Aim of the exercise :: Find the line containing "is everything! |" in the records below. Copy exactly that line and each one after it, ending at the line containing "opportunity is added", and nothing more.

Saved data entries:
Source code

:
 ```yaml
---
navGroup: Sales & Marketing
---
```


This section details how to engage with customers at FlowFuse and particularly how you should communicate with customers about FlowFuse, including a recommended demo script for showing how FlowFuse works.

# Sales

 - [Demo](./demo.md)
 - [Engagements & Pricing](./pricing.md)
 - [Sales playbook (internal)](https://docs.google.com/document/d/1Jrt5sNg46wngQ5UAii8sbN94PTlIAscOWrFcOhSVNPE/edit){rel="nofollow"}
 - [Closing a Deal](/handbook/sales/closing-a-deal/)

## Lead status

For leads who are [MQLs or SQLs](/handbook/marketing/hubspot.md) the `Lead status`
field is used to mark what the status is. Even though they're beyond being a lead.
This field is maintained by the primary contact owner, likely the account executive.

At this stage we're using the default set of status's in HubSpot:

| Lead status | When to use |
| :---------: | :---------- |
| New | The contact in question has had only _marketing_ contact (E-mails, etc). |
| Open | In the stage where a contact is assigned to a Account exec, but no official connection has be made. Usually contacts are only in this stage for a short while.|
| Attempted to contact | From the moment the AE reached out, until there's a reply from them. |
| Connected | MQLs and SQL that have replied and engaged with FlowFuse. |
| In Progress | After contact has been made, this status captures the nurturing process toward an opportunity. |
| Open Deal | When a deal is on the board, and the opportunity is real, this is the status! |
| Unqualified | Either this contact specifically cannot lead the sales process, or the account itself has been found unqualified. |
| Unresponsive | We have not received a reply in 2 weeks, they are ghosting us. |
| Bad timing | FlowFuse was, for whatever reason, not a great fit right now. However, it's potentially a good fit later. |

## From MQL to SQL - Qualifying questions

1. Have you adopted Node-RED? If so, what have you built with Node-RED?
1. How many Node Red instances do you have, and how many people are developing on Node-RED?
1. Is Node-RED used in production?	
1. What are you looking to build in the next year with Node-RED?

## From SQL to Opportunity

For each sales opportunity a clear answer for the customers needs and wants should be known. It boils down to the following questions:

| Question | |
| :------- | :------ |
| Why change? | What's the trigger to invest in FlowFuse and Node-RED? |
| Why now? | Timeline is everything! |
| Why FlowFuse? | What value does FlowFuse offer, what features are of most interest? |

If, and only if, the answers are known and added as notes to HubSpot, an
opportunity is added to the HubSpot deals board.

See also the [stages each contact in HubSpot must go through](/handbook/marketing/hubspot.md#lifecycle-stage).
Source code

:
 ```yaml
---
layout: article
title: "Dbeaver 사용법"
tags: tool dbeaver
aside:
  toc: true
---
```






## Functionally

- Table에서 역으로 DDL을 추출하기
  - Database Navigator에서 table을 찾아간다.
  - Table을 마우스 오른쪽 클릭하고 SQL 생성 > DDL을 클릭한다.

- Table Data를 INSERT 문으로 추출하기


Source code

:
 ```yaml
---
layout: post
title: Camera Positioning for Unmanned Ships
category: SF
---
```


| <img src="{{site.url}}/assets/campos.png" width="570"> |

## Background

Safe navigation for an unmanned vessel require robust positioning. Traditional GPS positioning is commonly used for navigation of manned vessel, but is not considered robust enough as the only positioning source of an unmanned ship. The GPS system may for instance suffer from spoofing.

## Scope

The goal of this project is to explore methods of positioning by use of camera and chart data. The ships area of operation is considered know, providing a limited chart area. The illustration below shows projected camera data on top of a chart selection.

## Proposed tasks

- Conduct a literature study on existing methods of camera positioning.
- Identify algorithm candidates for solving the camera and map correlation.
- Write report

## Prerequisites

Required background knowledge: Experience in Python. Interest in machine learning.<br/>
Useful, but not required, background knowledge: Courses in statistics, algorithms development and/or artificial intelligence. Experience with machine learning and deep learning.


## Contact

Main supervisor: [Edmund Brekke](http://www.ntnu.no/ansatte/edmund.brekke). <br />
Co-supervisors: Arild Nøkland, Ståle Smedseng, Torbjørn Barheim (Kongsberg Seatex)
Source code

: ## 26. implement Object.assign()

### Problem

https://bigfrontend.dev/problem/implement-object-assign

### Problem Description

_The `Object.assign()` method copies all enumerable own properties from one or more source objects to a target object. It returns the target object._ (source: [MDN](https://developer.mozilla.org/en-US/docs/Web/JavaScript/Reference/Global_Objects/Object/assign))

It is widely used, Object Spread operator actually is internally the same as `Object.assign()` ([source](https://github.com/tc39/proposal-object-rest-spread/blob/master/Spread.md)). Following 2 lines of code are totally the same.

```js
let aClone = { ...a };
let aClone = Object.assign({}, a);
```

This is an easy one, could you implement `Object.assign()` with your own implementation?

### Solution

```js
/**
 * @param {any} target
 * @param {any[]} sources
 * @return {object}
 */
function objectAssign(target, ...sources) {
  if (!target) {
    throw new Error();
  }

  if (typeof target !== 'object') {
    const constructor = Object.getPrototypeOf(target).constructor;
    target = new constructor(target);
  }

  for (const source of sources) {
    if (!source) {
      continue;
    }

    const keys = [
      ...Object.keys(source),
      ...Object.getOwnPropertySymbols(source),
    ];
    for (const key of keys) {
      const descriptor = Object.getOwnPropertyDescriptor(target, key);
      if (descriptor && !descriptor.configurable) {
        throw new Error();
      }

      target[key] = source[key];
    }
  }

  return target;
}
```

Answer space ::
| Why now? | Timeline is everything! |
| Why FlowFuse? | What value does FlowFuse offer, what features are of most interest? |

If, and only if, the answers are known and added as notes to HubSpot, an
opportunity is added to the HubSpot deals board.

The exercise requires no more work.